BEGIN SOURCE DATA

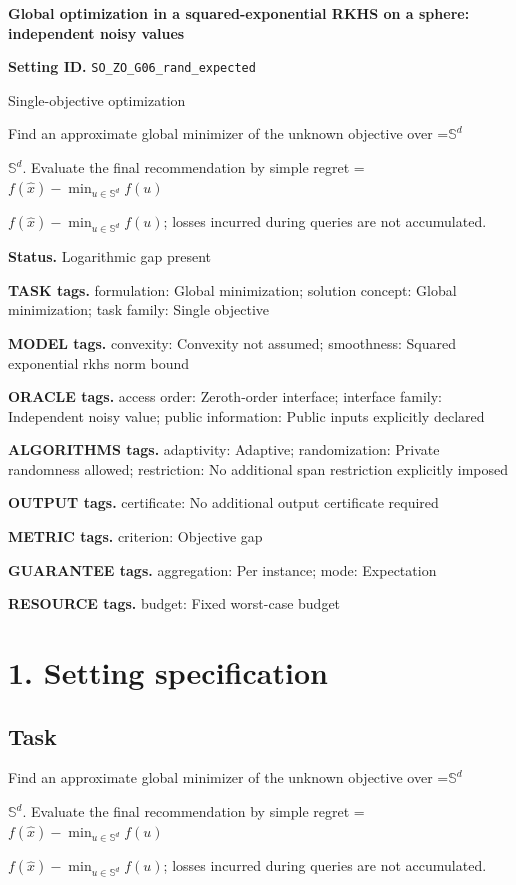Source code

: \documentclass[10pt,a4paper]{article}
\newcommand{\AtlasMath}[1]{\par\begingroup\centering\setbox0=\hbox{$\displaystyle #1$}\ifdim\wd0>1.4\linewidth\typeout{ATLAS WIDE FORMULA: \the\wd0}\fi\ifdim\wd0>\linewidth\resizebox{\linewidth}{!}{\box0}\else\box0\fi\par\endgroup}
\newcommand{\AtlasInlineMath}[1]{\begingroup\setbox0=\hbox{$#1$}\ifdim\wd0>.4\linewidth\endgroup\AtlasMath{#1}\else\endgroup$#1$\fi}
\begin{document}
\raggedright

{\LARGE\bfseries\sffamily\color{AtlasNavy} Global optimization in a squared-exponential RKHS on a sphere: independent noisy values\par}\vspace{5pt}
\textbf{Setting ID.} \texttt{SO\_\allowbreak{}ZO\_\allowbreak{}G06\_\allowbreak{}rand\_\allowbreak{}expected}

Single-objective optimization

Find an approximate global minimizer of the unknown objective over \AtlasInlineMath{\mathbb{S}^d}. Evaluate the final recommendation by simple regret \AtlasInlineMath{f(\widehat{x})-\min_{u\in \mathbb{S}^d}f(u)}; losses incurred during queries are not accumulated.

\textbf{Status.} Logarithmic gap present

\textbf{TASK tags.} formulation: Global minimization; solution concept: Global minimization; task family: Single objective

\textbf{MODEL tags.} convexity: Convexity not assumed; smoothness: Squared exponential rkhs norm bound

\textbf{ORACLE tags.} access order: Zeroth-order interface; interface family: Independent noisy value; public information: Public inputs explicitly declared

\textbf{ALGORITHMS tags.} adaptivity: Adaptive; randomization: Private randomness allowed; restriction: No additional span restriction explicitly imposed

\textbf{OUTPUT tags.} certificate: No additional output certificate required

\textbf{METRIC tags.} criterion: Objective gap

\textbf{GUARANTEE tags.} aggregation: Per instance; mode: Expectation

\textbf{RESOURCE tags.} budget: Fixed worst-case budget

\section{1. Setting specification}
\subsection{Task}
Find an approximate global minimizer of the unknown objective over \AtlasInlineMath{\mathbb{S}^d}. Evaluate the final recommendation by simple regret \AtlasInlineMath{f(\widehat{x})-\min_{u\in \mathbb{S}^d}f(u)}; losses incurred during queries are not accumulated.
\end{document}
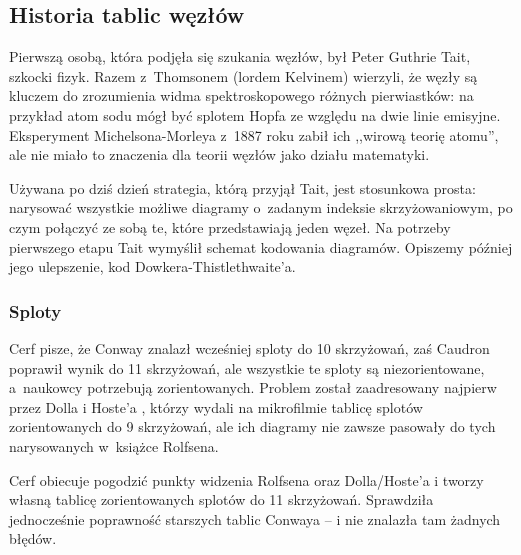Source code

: 
\subsection{Historia tablic węzłów}
Pierwszą osobą, która podjęła się szukania węzłów, był Peter Guthrie Tait, szkocki fizyk.
%
Razem z~Thomsonem (lordem Kelvinem) wierzyli, że węzły są kluczem do zrozumienia widma spektroskopowego różnych pierwiastków: na przykład atom sodu mógł być splotem Hopfa ze względu na dwie linie emisyjne.
%
Eksperyment Michelsona-Morleya z~1887 roku zabił ich ,,wirową teorię atomu'', ale nie miało to znaczenia dla teorii węzłów jako działu matematyki.

Używana po dziś dzień strategia, którą przyjął Tait, jest stosunkowa prosta: narysować wszystkie możliwe diagramy o~zadanym indeksie skrzyżowaniowym, po czym połączyć ze sobą te, które przedstawiają jeden węzeł.
Na potrzeby pierwszego etapu Tait wymyślił schemat kodowania diagramów.
Opiszemy później jego ulepszenie, kod Dowkera-Thistlethwaite'a.













\subsubsection{Sploty}
Cerf \cite{cerf98} pisze, że Conway \cite{conway70} znalazł wcześniej sploty do 10 skrzyżowań, zaś Caudron \cite{caudron82} poprawił wynik do 11 skrzyżowań, ale wszystkie te sploty są niezorientowane, a~naukowcy potrzebują zorientowanych.
%
%
%
Problem został zaadresowany najpierw przez Dolla i Hoste'a \cite{doll91}, którzy wydali na mikrofilmie tablicę splotów zorientowanych do 9 skrzyżowań, ale ich diagramy nie zawsze pasowały do tych narysowanych w~książce Rolfsena.
%
%

Cerf obiecuje pogodzić punkty widzenia Rolfsena oraz Dolla/Hoste'a i tworzy własną tablicę zorientowanych splotów do 11 skrzyżowań.
Sprawdziła jednocześnie poprawność starszych tablic Conwaya -- i nie znalazła tam żadnych błędów.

END SOURCE DATA

TASK PROMPT:
In the data above, find each line that uses the string "zorientowanych". Copy it.

WRITTEN RESPONSE:
Cerf \cite{cerf98} pisze, że Conway \cite{conway70} znalazł wcześniej sploty do 10 skrzyżowań, zaś Caudron \cite{caudron82} poprawił wynik do 11 skrzyżowań, ale wszystkie te sploty są niezorientowane, a~naukowcy potrzebują zorientowanych.
Problem został zaadresowany najpierw przez Dolla i Hoste'a \cite{doll91}, którzy wydali na mikrofilmie tablicę splotów zorientowanych do 9 skrzyżowań, ale ich diagramy nie zawsze pasowały do tych narysowanych w~książce Rolfsena.
Cerf obiecuje pogodzić punkty widzenia Rolfsena oraz Dolla/Hoste'a i tworzy własną tablicę zorientowanych splotów do 11 skrzyżowań.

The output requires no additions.